Félicie se dit: «Voilà l'homme qu'il me faut faire semblant d'avoir pour amant. Comme c'est le plus froid de tous, c'est celui dont la passion me fera le plus d'honneur.»
Le Suédois Weilberg était tout à fait ami de la maison. Il y a cinq ans, dans l'été, on arrangea un voyage avec lui et le mari.
Comme c'était un homme de mœurs excessivement sévères, surtout comme il n'était nullement amoureux de Félicie, il la voyait telle qu'elle était, fort laide. D'ailleurs, on ne lui avait pas dit en partant à quoi on le destinait. Le mari, que ces airs ennuyaient, et qui désirait aussi retirer de l'utilité pour lui d'un voyage entrepris pour plaire à sa femme, la plantait là dès qu'ils arrivaient quelque part; il allait courir les fabriques, il visitait les usines, les mines, en disant à Weilberg: «Gustave, je vous laisse ma femme.»
Weilberg parlait très mal français; il n'avait jamais lu Rousseau ni Mme de Staël, circonstance admirable pour Félicie.
La petite femme fit donc bien la malade, pour écarter son mari par l'ennui, et pour exciter la pitié du bon jeune homme, avec qui elle restait sans cesse en tête-à-tête. Pour l'attendrir en sa faveur, elle lui parlait de l'amour qu'elle avait pour son mari, et de son chagrin de l'y voir répondre si peu.

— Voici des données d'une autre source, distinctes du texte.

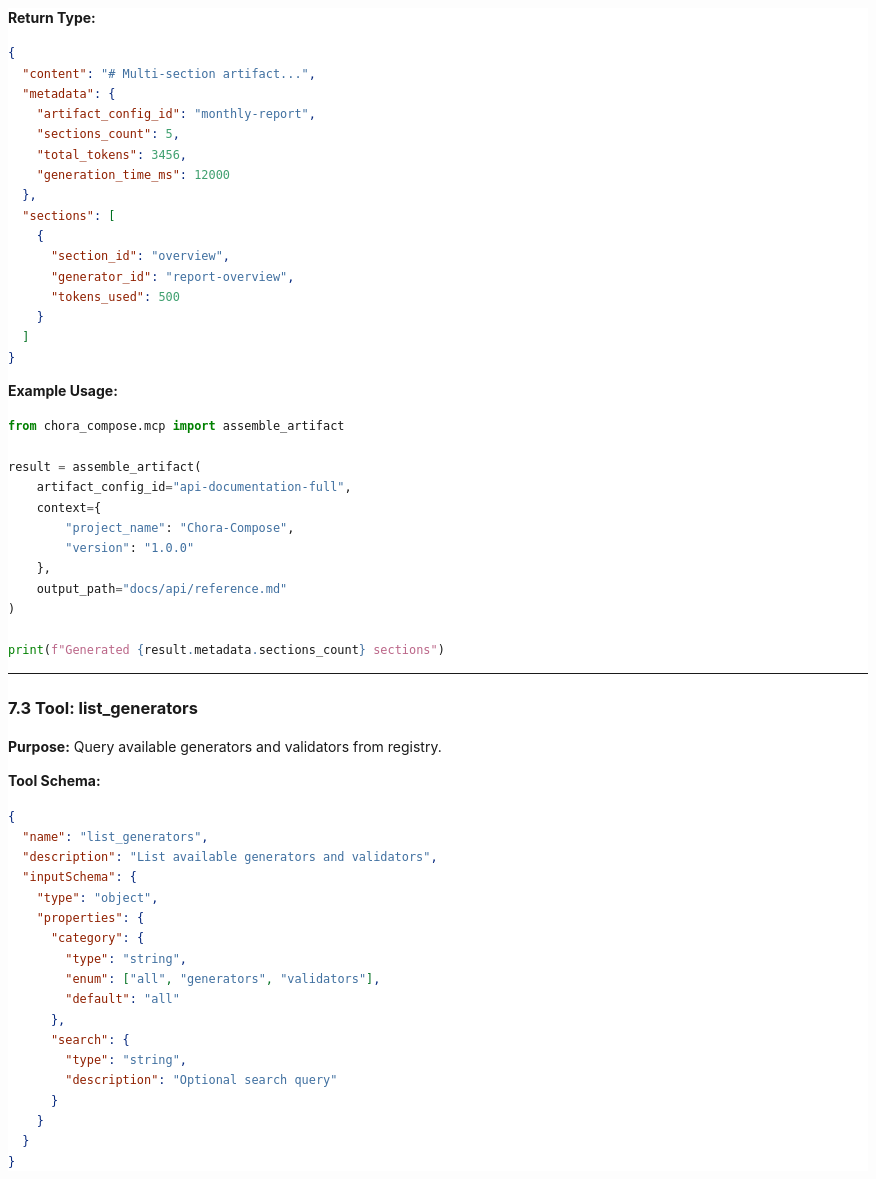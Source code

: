 **Return Type:**

```json
{
  "content": "# Multi-section artifact...",
  "metadata": {
    "artifact_config_id": "monthly-report",
    "sections_count": 5,
    "total_tokens": 3456,
    "generation_time_ms": 12000
  },
  "sections": [
    {
      "section_id": "overview",
      "generator_id": "report-overview",
      "tokens_used": 500
    }
  ]
}
```

**Example Usage:**

```python
from chora_compose.mcp import assemble_artifact

result = assemble_artifact(
    artifact_config_id="api-documentation-full",
    context={
        "project_name": "Chora-Compose",
        "version": "1.0.0"
    },
    output_path="docs/api/reference.md"
)

print(f"Generated {result.metadata.sections_count} sections")
```

---

### 7.3 Tool: list_generators

**Purpose:** Query available generators and validators from registry.

**Tool Schema:**

```json
{
  "name": "list_generators",
  "description": "List available generators and validators",
  "inputSchema": {
    "type": "object",
    "properties": {
      "category": {
        "type": "string",
        "enum": ["all", "generators", "validators"],
        "default": "all"
      },
      "search": {
        "type": "string",
        "description": "Optional search query"
      }
    }
  }
}
```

Cette musique n'amusait pas Weilberg; il l'écoutait par simple politesse. Elle se crut plus avancée; elle lui parla de la sympathie qui existait entre eux. Gustave prit son chapeau et alla se promener.
Quand il rentra, elle se fâcha contre lui: elle lui dit qu'il l'avait injuriée en regardant comme un commencement de déclaration une simple parole de bienveillance.

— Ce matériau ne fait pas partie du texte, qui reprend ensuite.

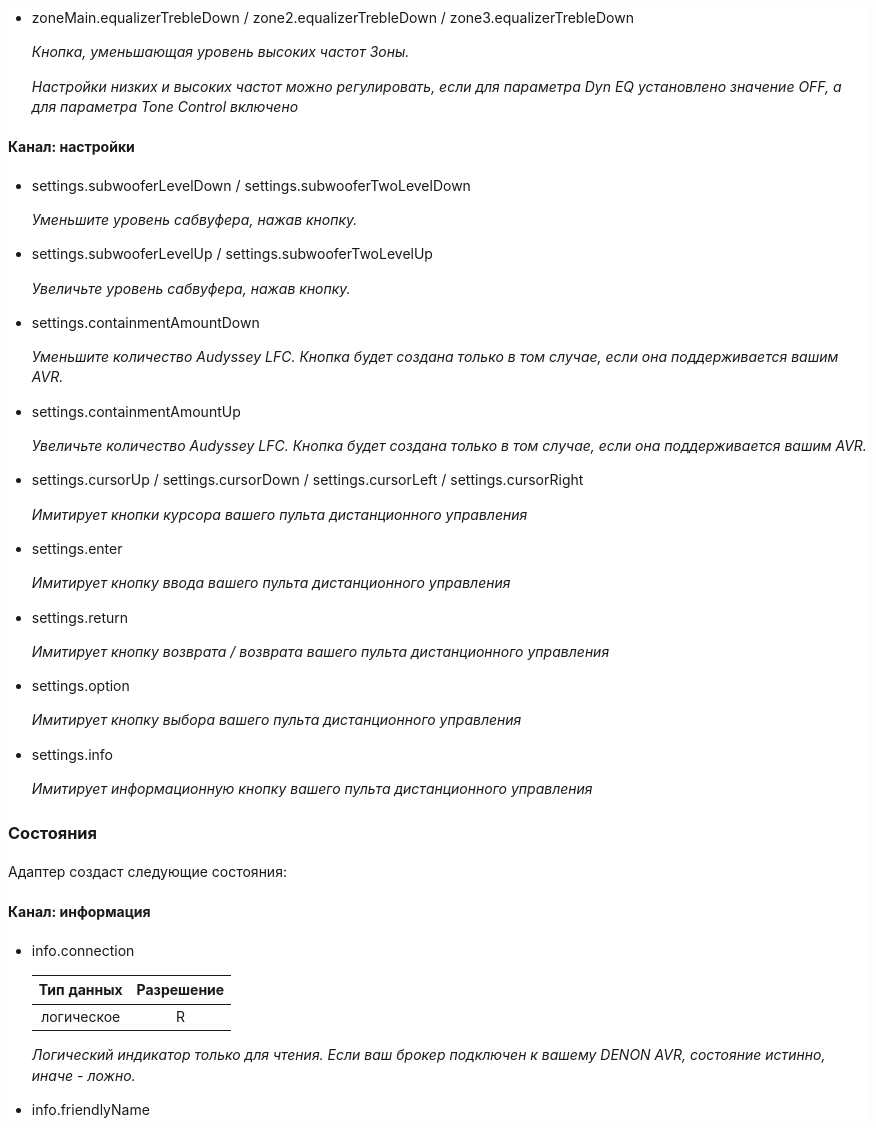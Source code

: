 * zoneMain.equalizerTrebleDown / zone2.equalizerTrebleDown / zone3.equalizerTrebleDown

   *Кнопка, уменьшающая уровень высоких частот Зоны.*

   *Настройки низких и высоких частот можно регулировать, если для параметра Dyn EQ установлено значение OFF, а для параметра Tone Control включено*

#### Канал: настройки
* settings.subwooferLevelDown / settings.subwooferTwoLevelDown

   *Уменьшите уровень сабвуфера, нажав кнопку.*

* settings.subwooferLevelUp / settings.subwooferTwoLevelUp

   *Увеличьте уровень сабвуфера, нажав кнопку.*

* settings.containmentAmountDown

   *Уменьшите количество Audyssey LFC. Кнопка будет создана только в том случае, если она поддерживается вашим AVR.*

* settings.containmentAmountUp

   *Увеличьте количество Audyssey LFC. Кнопка будет создана только в том случае, если она поддерживается вашим AVR.*

* settings.cursorUp / settings.cursorDown / settings.cursorLeft / settings.cursorRight

   *Имитирует кнопки курсора вашего пульта дистанционного управления*

* settings.enter

   *Имитирует кнопку ввода вашего пульта дистанционного управления*

* settings.return

   *Имитирует кнопку возврата / возврата вашего пульта дистанционного управления*

* settings.option

   *Имитирует кнопку выбора вашего пульта дистанционного управления*

* settings.info

   *Имитирует информационную кнопку вашего пульта дистанционного управления*

### Состояния
Адаптер создаст следующие состояния:

#### Канал: информация
* info.connection

    | Тип данных | Разрешение |
    |:---:|:---:|
    | логическое | R |

   *Логический индикатор только для чтения. Если ваш брокер подключен к вашему DENON AVR, состояние истинно, иначе - ложно.*

* info.friendlyName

La nuit, quand ils la passaient en voiture, elle appuyait sa tête sur l'épaule de Gustave, qui le souffrait par politesse.
Ils voyagèrent ainsi deux mois, mangeant beaucoup d'argent, s'ennuyant plus encore.
Quand ils furent de retour, Félicie changea toutes ses habitudes. Si elle avait pu envoyer des lettres de faire part, elle eût fait savoir à tous ses amis et connaissances qu'elle avait une passion violente pour M. Weilberg le Suédois, et que M. Weilberg était son amant.